BEGIN TASK DATA

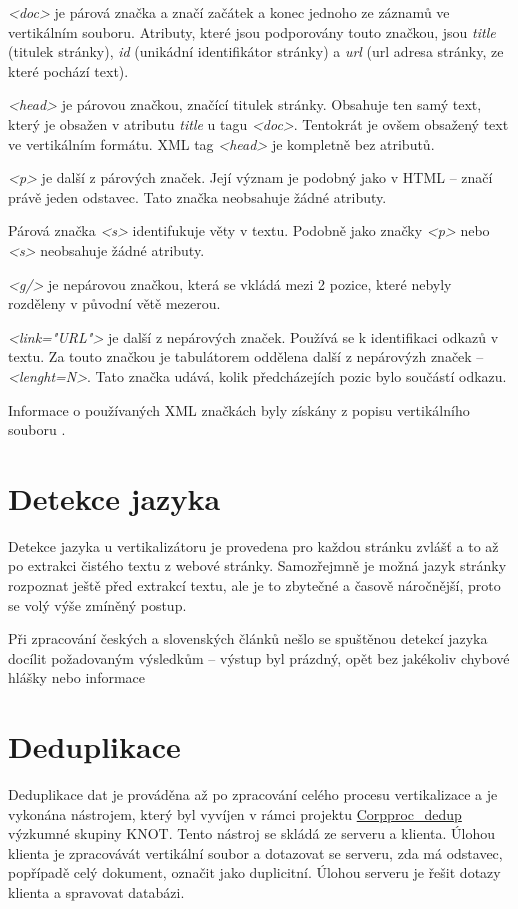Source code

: \textit{<doc>} je párová značka a značí začátek a konec jednoho ze záznamů ve vertikálním souboru.
Atributy, které jsou podporovány touto značkou, jsou \textit{title} (titulek stránky),
\textit{id} (unikádní identifikátor stránky) a \textit{url} (url adresa stránky, ze které pochází text).

\textit{<head>} je párovou značkou, značící titulek stránky. Obsahuje ten samý text, který je obsažen v atributu
\textit{title} u tagu \textit{<doc>}. Tentokrát je ovšem obsažený text ve vertikálním formátu. XML tag
\textit{<head>} je kompletně bez atributů.

\textit{<p>} je další z párových značek. Její význam je podobný jako v HTML -- značí právě jeden odstavec.
Tato značka neobsahuje žádné atributy.

Párová značka \textit{<s>} identifukuje věty v textu. Podobně jako značky \textit{<p>} nebo \textit{<s>}
neobsahuje žádné atributy.

\textit{<g/>} je nepárovou značkou, která se vkládá mezi 2 pozice, které nebyly rozděleny v původní větě
mezerou.

\textit{<link="URL"\textgreater} je další z nepárových značek. Používá se k identifikaci odkazů v textu. Za touto
značkou je tabulátorem oddělena další z nepárovýzh značek -- \textit{<lenght=N>}. Tato značka
udává, kolik předcházejích pozic bylo součástí odkazu.

Informace o používaných XML značkách byly získány z popisu vertikálního souboru \cite{VERTIKAL}.

\section{Detekce jazyka}
Detekce jazyka u vertikalizátoru je provedena pro každou stránku zvlášť a to až po extrakci čistého textu z webové stránky.
Samozřejmně je možná jazyk stránky rozpoznat ještě před extrakcí textu, ale je to zbytečné a časově náročnější,
proto se volý výše zmíněný postup.

Při zpracování českých a slovenských článků nešlo se spuštěnou detekcí jazyka docílit požadovaným výsledkům -- výstup
byl prázdný, opět bez jakékoliv chybové hlášky nebo informace

\section{Deduplikace}
Deduplikace dat je prováděna až po zpracování celého procesu vertikalizace a je vykonána nástrojem,
který byl vyvíjen v rámci projektu \href{https://knot.fit.vutbr.cz/wiki/index.php/Corpproc_dedup}{Corpproc\_dedup}
výzkumné skupiny KNOT.
Tento nástroj se skládá ze serveru a klienta. Úlohou klienta je zpracovávát vertikální soubor a dotazovat
se serveru, zda má odstavec, popřípadě celý dokument, označit jako duplicitní. Úlohou serveru je
řešit dotazy klienta a spravovat databázi.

END TASK DATA

## DIRECTIONS FOR THIS TASK
All records above need to be returned exactly. Omit the pictures.

## RESPONSE AREA
Source code

: \textit{<doc>} je párová značka a značí začátek a konec jednoho ze záznamů ve vertikálním souboru.
Atributy, které jsou podporovány touto značkou, jsou \textit{title} (titulek stránky),
\textit{id} (unikádní identifikátor stránky) a \textit{url} (url adresa stránky, ze které pochází text).

\textit{<head>} je párovou značkou, značící titulek stránky. Obsahuje ten samý text, který je obsažen v atributu
\textit{title} u tagu \textit{<doc>}. Tentokrát je ovšem obsažený text ve vertikálním formátu. XML tag
\textit{<head>} je kompletně bez atributů.

\textit{<p>} je další z párových značek. Její význam je podobný jako v HTML -- značí právě jeden odstavec.
Tato značka neobsahuje žádné atributy.

Párová značka \textit{<s>} identifukuje věty v textu. Podobně jako značky \textit{<p>} nebo \textit{<s>}
neobsahuje žádné atributy.

\textit{<g/>} je nepárovou značkou, která se vkládá mezi 2 pozice, které nebyly rozděleny v původní větě
mezerou.

\textit{<link="URL"\textgreater} je další z nepárových značek. Používá se k identifikaci odkazů v textu. Za touto
značkou je tabulátorem oddělena další z nepárovýzh značek -- \textit{<lenght=N>}. Tato značka
udává, kolik předcházejích pozic bylo součástí odkazu.

Informace o používaných XML značkách byly získány z popisu vertikálního souboru \cite{VERTIKAL}.

\section{Detekce jazyka}
Detekce jazyka u vertikalizátoru je provedena pro každou stránku zvlášť a to až po extrakci čistého textu z webové stránky.
Samozřejmně je možná jazyk stránky rozpoznat ještě před extrakcí textu, ale je to zbytečné a časově náročnější,
proto se volý výše zmíněný postup.

Při zpracování českých a slovenských článků nešlo se spuštěnou detekcí jazyka docílit požadovaným výsledkům -- výstup
byl prázdný, opět bez jakékoliv chybové hlášky nebo informace

\section{Deduplikace}
Deduplikace dat je prováděna až po zpracování celého procesu vertikalizace a je vykonána nástrojem,
který byl vyvíjen v rámci projektu \href{https://knot.fit.vutbr.cz/wiki/index.php/Corpproc_dedup}{Corpproc\_dedup}
výzkumné skupiny KNOT.
Tento nástroj se skládá ze serveru a klienta. Úlohou klienta je zpracovávát vertikální soubor a dotazovat
se serveru, zda má odstavec, popřípadě celý dokument, označit jako duplicitní. Úlohou serveru je
řešit dotazy klienta a spravovat databázi.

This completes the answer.